--- START ---
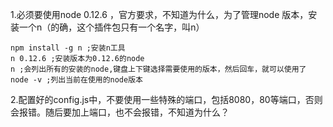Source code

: 1.必须要使用node 0.12.6 ，官方要求，不知道为什么，为了管理node 版本，安装一个n（的确，这个插件包只有一个名字，叫n）  

```
npm install -g n ;安装n工具
n 0.12.6 ;安装版本为0.12.6的node
n ;会列出所有的安装的node,键盘上下键选择需要使用的版本，然后回车，就可以使用了
node -v ;列出当前在使用的node版本
```

2.配置好的config.js中，不要使用一些特殊的端口，包括8080，80等端口，否则会报错。随后要加上端口，也不会报错，不知道为什么？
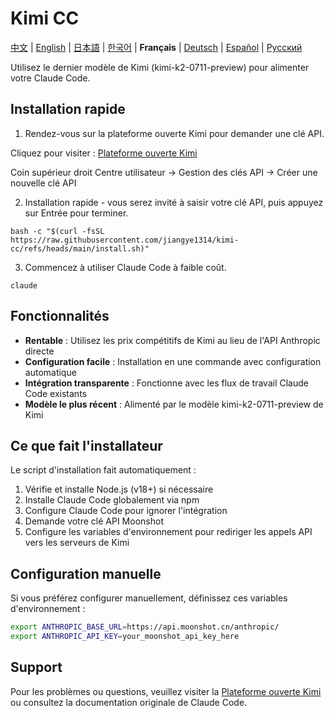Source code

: # Kimi CC

[中文](README.md) | [English](README_EN.md) | [日本語](README_JA.md) | [한국어](README_KO.md) | **Français** | [Deutsch](README_DE.md) | [Español](README_ES.md) | [Русский](README_RU.md)

Utilisez le dernier modèle de Kimi (kimi-k2-0711-preview) pour alimenter votre Claude Code.

## Installation rapide

1. Rendez-vous sur la plateforme ouverte Kimi pour demander une clé API.

Cliquez pour visiter : [Plateforme ouverte Kimi](https://platform.moonshot.cn/)

Coin supérieur droit Centre utilisateur -> Gestion des clés API -> Créer une nouvelle clé API

2. Installation rapide - vous serez invité à saisir votre clé API, puis appuyez sur Entrée pour terminer.

```shell
bash -c "$(curl -fsSL https://raw.githubusercontent.com/jiangye1314/kimi-cc/refs/heads/main/install.sh)"
```

3. Commencez à utiliser Claude Code à faible coût.

```shell
claude
```

## Fonctionnalités

- **Rentable** : Utilisez les prix compétitifs de Kimi au lieu de l'API Anthropic directe
- **Configuration facile** : Installation en une commande avec configuration automatique
- **Intégration transparente** : Fonctionne avec les flux de travail Claude Code existants
- **Modèle le plus récent** : Alimenté par le modèle kimi-k2-0711-preview de Kimi

## Ce que fait l'installateur

Le script d'installation fait automatiquement :
1. Vérifie et installe Node.js (v18+) si nécessaire
2. Installe Claude Code globalement via npm
3. Configure Claude Code pour ignorer l'intégration
4. Demande votre clé API Moonshot
5. Configure les variables d'environnement pour rediriger les appels API vers les serveurs de Kimi

## Configuration manuelle

Si vous préférez configurer manuellement, définissez ces variables d'environnement :

```bash
export ANTHROPIC_BASE_URL=https://api.moonshot.cn/anthropic/
export ANTHROPIC_API_KEY=your_moonshot_api_key_here
```

## Support

Pour les problèmes ou questions, veuillez visiter la [Plateforme ouverte Kimi](https://platform.moonshot.cn/) ou consultez la documentation originale de Claude Code. 
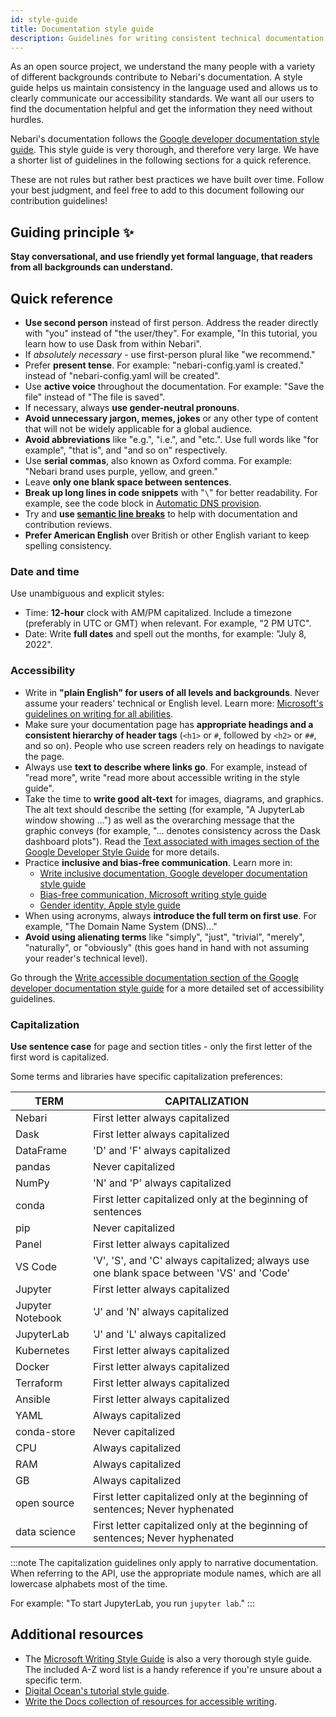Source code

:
 ```yaml
---
id: style-guide
title: Documentation style guide
description: Guidelines for writing consistent technical documentation.
---
```


As an open source project, we understand the many people with a variety of different backgrounds contribute to Nebari's documentation.
A style guide helps us maintain consistency in the language used and allows us to clearly communicate our accessibility standards.
We want all our users to find the documentation helpful and get the information they need without hurdles.

Nebari's documentation follows the [Google developer documentation style guide](https://developers.google.cn/style).
This style guide is very thorough, and therefore very large.
We have a shorter list of guidelines in the following sections for a quick reference.

These are not rules but rather best practices we have built over time.
Follow your best judgment, and feel free to add to this document following our contribution guidelines!

## Guiding principle :sparkles:

**Stay conversational, and use friendly yet formal language, that readers from all backgrounds can understand.**

## Quick reference

- **Use second person** instead of first person. Address the reader directly with "you" instead of "the user/they". For example, "In this tutorial, you learn how to use Dask from within Nebari".
- If *absolutely necessary* - use first-person plural like "we recommend."
- Prefer **present tense**. For example: "nebari-config.yaml is created." instead of "nebari-config.yaml will be created".
- Use **active voice** throughout the documentation. For example: "Save the file" instead of "The file is saved".
- If necessary, always **use gender-neutral pronouns**.
- **Avoid unnecessary jargon, memes, jokes** or any other type of content that will not be widely applicable for a global audience.
- **Avoid abbreviations** like "e.g.", "i.e.", and "etc.". Use full words like "for example", "that is", and "and so on" respectively.
- Use **serial commas**, also known as Oxford comma. For example: "Nebari brand uses purple, yellow, and green."
- Leave **only one blank space between sentences**.
- **Break up long lines in code snippets** with "`\`" for better readability. For example, see the code block in [Automatic DNS provision][automatic-dns-provision].
- Try and **use [semantic line breaks](https://sembr.org/)** to help with documentation and contribution reviews.
- **Prefer American English** over British or other English variant to keep spelling consistency.

### Date and time

Use unambiguous and explicit styles:

- Time: **12-hour** clock with AM/PM capitalized. Include a timezone (preferably in UTC or GMT) when relevant. For example, "2 PM UTC".
- Date: Write **full dates** and spell out the months, for example: "July 8, 2022".

### Accessibility

- Write in **"plain English" for users of all levels and backgrounds**. Never assume your readers' technical or English level. Learn more: [Microsoft's guidelines on writing for all abilities](https://docs.microsoft.com/en-gb/style-guide/accessibility/writing-all-abilities).
- Make sure your documentation page has **appropriate headings and a consistent hierarchy of header tags** (`<h1>` or `#`, followed by `<h2>` or `##`, and so on). People who use screen readers rely on headings to navigate the page.
- Always use **text to describe where links go**. For example, instead of "read more", write "read more about accessible writing in the style guide".
- Take the time to **write good alt-text** for images, diagrams, and graphics. The alt text should describe the setting (for example, "A JupyterLab window showing ...") as well as the overarching message that the graphic conveys (for example, "... denotes consistency across the Dask dashboard plots"). Read the [Text associated with images section of the Google Developer Style Guide](https://developers.google.com/style/images#text-associated-with-images) for more details.
- Practice **inclusive and bias-free communication**. Learn more in:
  - [Write inclusive documentation, Google developer documentation style guide](https://developers.google.com/style/inclusive-documentation)
  - [Bias-free communication, Microsoft writing style guide](https://learn.microsoft.com/en-gb/style-guide/bias-free-communication)
  - [Gender identity, Apple style guide](https://support.apple.com/en-gb/guide/applestyleguide/apd2a7af8d36/web)
- When using acronyms, always **introduce the full term on first use**. For example, "The Domain Name System (DNS)..."
- **Avoid using alienating terms** like "simply", "just", "trivial", "merely", "naturally", or "obviously" (this goes hand in hand with not assuming your reader's technical level).

Go through the [Write accessible documentation section of the Google developer documentation style guide](https://developers.google.com/style/accessibility) for a more detailed set of accessibility guidelines.

### Capitalization

**Use sentence case** for page and section titles - only the first letter of the first word is capitalized.

Some terms and libraries have specific capitalization preferences:

| TERM             | CAPITALIZATION                                                                           |
| ---------------- | ---------------------------------------------------------------------------------------- |
| Nebari           | First letter always capitalized                                                          |
| Dask             | First letter always capitalized                                                          |
| DataFrame        | 'D' and 'F' always capitalized                                                           |
| pandas           | Never capitalized                                                                        |
| NumPy            | 'N' and 'P' always capitalized                                                           |
| conda            | First letter capitalized only at the beginning of sentences                              |
| pip              | Never capitalized                                                                        |
| Panel            | First letter always capitalized                                                          |
| VS Code          | 'V', 'S', and 'C' always capitalized; always use one blank space between 'VS' and 'Code' |
| Jupyter          | First letter always capitalized                                                          |
| Jupyter Notebook | 'J' and 'N' always capitalized                                                           |
| JupyterLab       | 'J' and 'L' always capitalized                                                           |
| Kubernetes       | First letter always capitalized                                                          |
| Docker           | First letter always capitalized                                                          |
| Terraform        | First letter always capitalized                                                          |
| Ansible          | First letter always capitalized                                                          |
| YAML             | Always capitalized                                                                       |
| conda-store      | Never capitalized                                                                        |
| CPU              | Always capitalized                                                                       |
| RAM              | Always capitalized                                                                       |
| GB               | Always capitalized                                                                       |
| open source      | First letter capitalized only at the beginning of sentences; Never hyphenated            |
| data science     | First letter capitalized only at the beginning of sentences; Never hyphenated            |

:::note
The capitalization guidelines only apply to narrative documentation. When referring to the API, use the appropriate module names, which are all lowercase alphabets most of the time.

For example: "To start JupyterLab, you run `jupyter lab`."
:::

## Additional resources

- The [Microsoft Writing Style Guide](https://learn.microsoft.com/en-gb/style-guide/welcome/) is also a very thorough style guide. The included A-Z word list is a handy reference if you're unsure about a specific term.
- [Digital Ocean's tutorial style guide](https://www.digitalocean.com/community/tutorials/digitalocean-s-technical-writing-guidelines).
- [Write the Docs collection of resources for accessible writing](https://www.writethedocs.org/guide/writing/accessibility/).

<!-- Internal links -->

[automatic-dns-provision]: /docs/how-tos/domain-registry#automatic-dns-provision
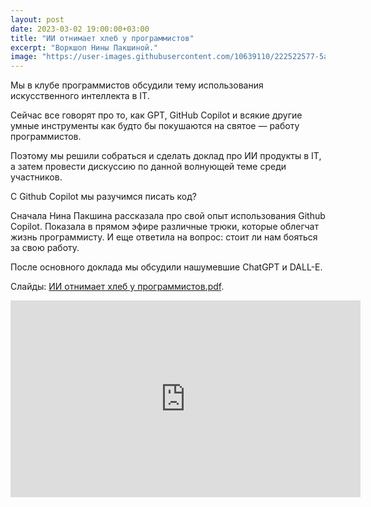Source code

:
 ```yaml
---
layout: post
date: 2023-03-02 19:00:00+03:00
title: "ИИ отнимает хлеб у программистов"
excerpt: "Воркшоп Нины Пакшиной."
image: "https://user-images.githubusercontent.com/10639110/222522577-5a02825f-ecda-451f-931e-cb936c6a363b.png"
---
```


Мы в клубе программистов обсудили тему использования искусственного интеллекта в IT.

Сейчас все говорят про то, как GPT, GitHub Copilot и всякие другие умные инструменты как будто бы покушаются на святое — работу программистов.

Поэтому мы решили собраться и сделать доклад про ИИ продукты в IT, а затем провести дискуссию по данной волнующей теме среди участников.

С Github Copilot мы разучимся писать код?

Сначала Нина Пакшина рассказала про свой опыт использования Github Copilot. Показала в прямом эфире различные трюки, которые облегчат жизнь программисту. И еще ответила на вопрос: стоит ли нам бояться за свою работу.

После основного доклада мы обсудили нашумевшие ChatGPT и DALL-E.

Слайды: [ИИ отнимает хлеб у программистов.pdf](https://github.com/progmsk/progmsk.github.io/files/10874832/default.pdf).

<div class="video">
    <iframe width="560" height="315" src="https://www.youtube.com/embed/SxTsgwnMPjM" title="YouTube video player" frameborder="0" allow="accelerometer; autoplay; clipboard-write; encrypted-media; gyroscope; picture-in-picture; web-share" allowfullscreen></iframe>
</div>
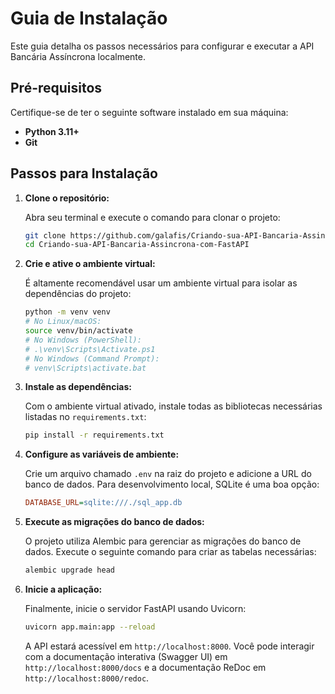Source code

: 
# Guia de Instalação

Este guia detalha os passos necessários para configurar e executar a API Bancária Assíncrona localmente.

## Pré-requisitos

Certifique-se de ter o seguinte software instalado em sua máquina:

-   **Python 3.11+**
-   **Git**

## Passos para Instalação

1.  **Clone o repositório:**

    Abra seu terminal e execute o comando para clonar o projeto:

    ```bash
    git clone https://github.com/galafis/Criando-sua-API-Bancaria-Assincrona-com-FastAPI.git
    cd Criando-sua-API-Bancaria-Assincrona-com-FastAPI
    ```

2.  **Crie e ative o ambiente virtual:**

    É altamente recomendável usar um ambiente virtual para isolar as dependências do projeto:

    ```bash
    python -m venv venv
    # No Linux/macOS:
    source venv/bin/activate
    # No Windows (PowerShell):
    # .\venv\Scripts\Activate.ps1
    # No Windows (Command Prompt):
    # venv\Scripts\activate.bat
    ```

3.  **Instale as dependências:**

    Com o ambiente virtual ativado, instale todas as bibliotecas necessárias listadas no `requirements.txt`:

    ```bash
    pip install -r requirements.txt
    ```

4.  **Configure as variáveis de ambiente:**

    Crie um arquivo chamado `.env` na raiz do projeto e adicione a URL do banco de dados. Para desenvolvimento local, SQLite é uma boa opção:

    ```ini
    DATABASE_URL=sqlite:///./sql_app.db
    ```

5.  **Execute as migrações do banco de dados:**

    O projeto utiliza Alembic para gerenciar as migrações do banco de dados. Execute o seguinte comando para criar as tabelas necessárias:

    ```bash
    alembic upgrade head
    ```

6.  **Inicie a aplicação:**

    Finalmente, inicie o servidor FastAPI usando Uvicorn:

    ```bash
    uvicorn app.main:app --reload
    ```

    A API estará acessível em `http://localhost:8000`. Você pode interagir com a documentação interativa (Swagger UI) em `http://localhost:8000/docs` e a documentação ReDoc em `http://localhost:8000/redoc`.

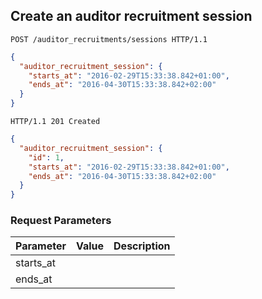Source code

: ## Create an auditor recruitment session

```http
POST /auditor_recruitments/sessions HTTP/1.1
```

```json
{
  "auditor_recruitment_session": {
    "starts_at": "2016-02-29T15:33:38.842+01:00",
    "ends_at": "2016-04-30T15:33:38.842+02:00"
  }
}
```

```http
HTTP/1.1 201 Created
```

```json
{
  "auditor_recruitment_session": {
    "id": 1,
    "starts_at": "2016-02-29T15:33:38.842+01:00",
    "ends_at": "2016-04-30T15:33:38.842+02:00"
  }
}
```

### Request Parameters

Parameter           |  Value | Description
------------------- | ------ | ------
starts_at           | |
ends_at             | |
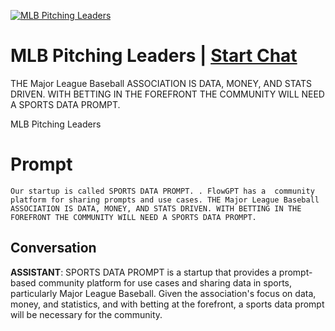 
[![MLB Pitching Leaders](https://flow-prompt-covers.s3.us-west-1.amazonaws.com/icon/illustrative/illus_7.png)](https://gptcall.net/chat.html?data=%7B%22contact%22%3A%7B%22id%22%3A%22Q6pn7ToVwhYy8PxYOR6C8%22%2C%22flow%22%3Atrue%7D%7D)
# MLB Pitching Leaders | [Start Chat](https://gptcall.net/chat.html?data=%7B%22contact%22%3A%7B%22id%22%3A%22Q6pn7ToVwhYy8PxYOR6C8%22%2C%22flow%22%3Atrue%7D%7D)
THE Major League Baseball ASSOCIATION IS DATA, MONEY, AND STATS DRIVEN. WITH BETTING IN THE FOREFRONT THE COMMUNITY WILL NEED A SPORTS DATA PROMPT.



MLB Pitching Leaders

# Prompt

```
Our startup is called SPORTS DATA PROMPT. . FlowGPT has a  community platform for sharing prompts and use cases. THE Major League Baseball ASSOCIATION IS DATA, MONEY, AND STATS DRIVEN. WITH BETTING IN THE FOREFRONT THE COMMUNITY WILL NEED A SPORTS DATA PROMPT.
```

## Conversation

**ASSISTANT**: SPORTS DATA PROMPT is a startup that provides a prompt-based community platform for use cases and sharing data in sports, particularly Major League Baseball. Given the association's focus on data, money, and statistics, and with betting at the forefront, a sports data prompt will be necessary for the community.


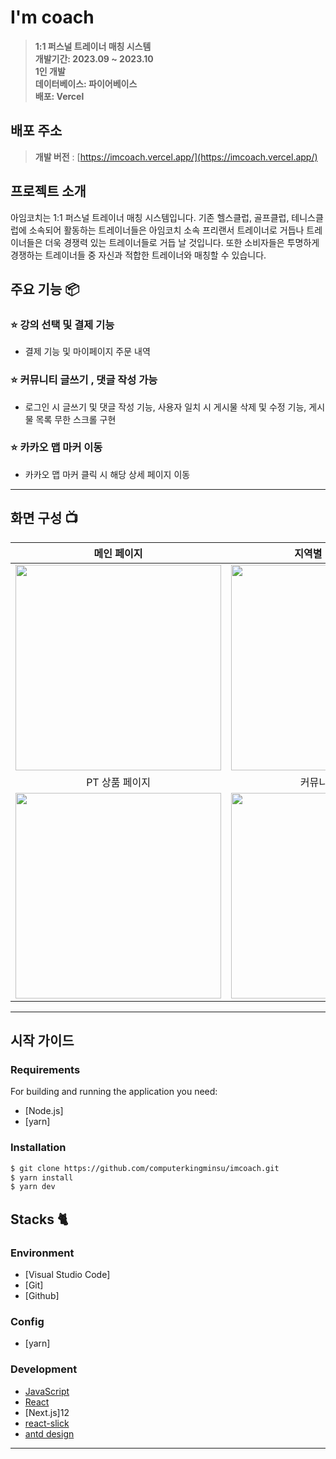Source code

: # I'm coach

> **1:1 퍼스널 트레이너 매칭 시스템** <br/> **개발기간: 2023.09 ~ 2023.10** <br/> **1인 개발** <br/> **데이터베이스: 파이어베이스**  <br/> **배포: Vercel** 

## 배포 주소

> **개발 버전** : [https://imcoach.vercel.app/](https://imcoach.vercel.app/)

## 프로젝트 소개

아임코치는 1:1 퍼스널 트레이너 매칭 시스템입니다. 기존 헬스클럽, 골프클럽, 테니스클럽에 소속되어 활동하는 트레이너들은 아임코치 소속 프리랜서 트레이너로 거듭나 트레이너들은 더욱 경쟁력 있는 트레이너들로 거듭 날 것입니다. 또한 소비자들은 투명하게 경쟁하는 트레이너들 중 자신과 적합한 트레이너와 매칭할 수 있습니다.

## 주요 기능 📦

### ⭐️ 강의 선택 및 결제 기능

- 결제 기능 및 마이페이지 주문 내역

### ⭐️ 커뮤니티 글쓰기 , 댓글 작성 가능

- 로그인 시 글쓰기 및 댓글 작성 기능, 사용자 일치 시 게시물 삭제 및 수정 기능, 게시물 목록 무한 스크롤 구현

### ⭐️ 카카오 맵 마커 이동

- 카카오 맵 마커 클릭 시 해당 상세 페이지 이동

---

## 화면 구성 📺

|                       메인 페이지                        |                     지역별 마커 페이지                      |
| :------------------------------------------------------: | :---------------------------------------------------------: |
| <img width="329" src="https://i.ibb.co/W0WYGWw/1.png"/>  | <img width="329" src="https://i.ibb.co/jb26VNx/image.png"/> |
|                      PT 상품 페이지                      |                       커뮤니티 페이지                       |
| <img width="329" src="https://i.ibb.co/VL6JWDF/PT.png"/> | <img width="329" src="https://i.ibb.co/X8MjjfL/image.png"/> |

---

## 시작 가이드

### Requirements

For building and running the application you need:

- [Node.js]
- [yarn]

### Installation

```bash
$ git clone https://github.com/computerkingminsu/imcoach.git
$ yarn install
$ yarn dev
```

## Stacks 🐈

### Environment

- [Visual Studio Code]
- [Git]
- [Github]

### Config

- [yarn]

### Development

- [JavaScript](https://img.shields.io/badge/JavaScript-F7DF1E?style=for-the-badge&logo=Javascript&logoColor=white)
- [React](https://img.shields.io/badge/React-20232A?style=for-the-badge&logo=react&logoColor=61DAFB)
- [Next.js]12
- [react-slick](https://img.shields.io/badge/Bootstrap-7952B3?style=for-the-badge&logo=Bootstrap&logoColor=white)
- [antd design](https://img.shields.io/badge/Material%20UI-007FFF?style=for-the-badge&logo=MUI&logoColor=white)

---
--- END ---
TASK TO COMPLETE> Counting only lines that hold the string "shields", how many are there in the listing above? Give that number by itself.

RESULT FOR THIS TASK> 4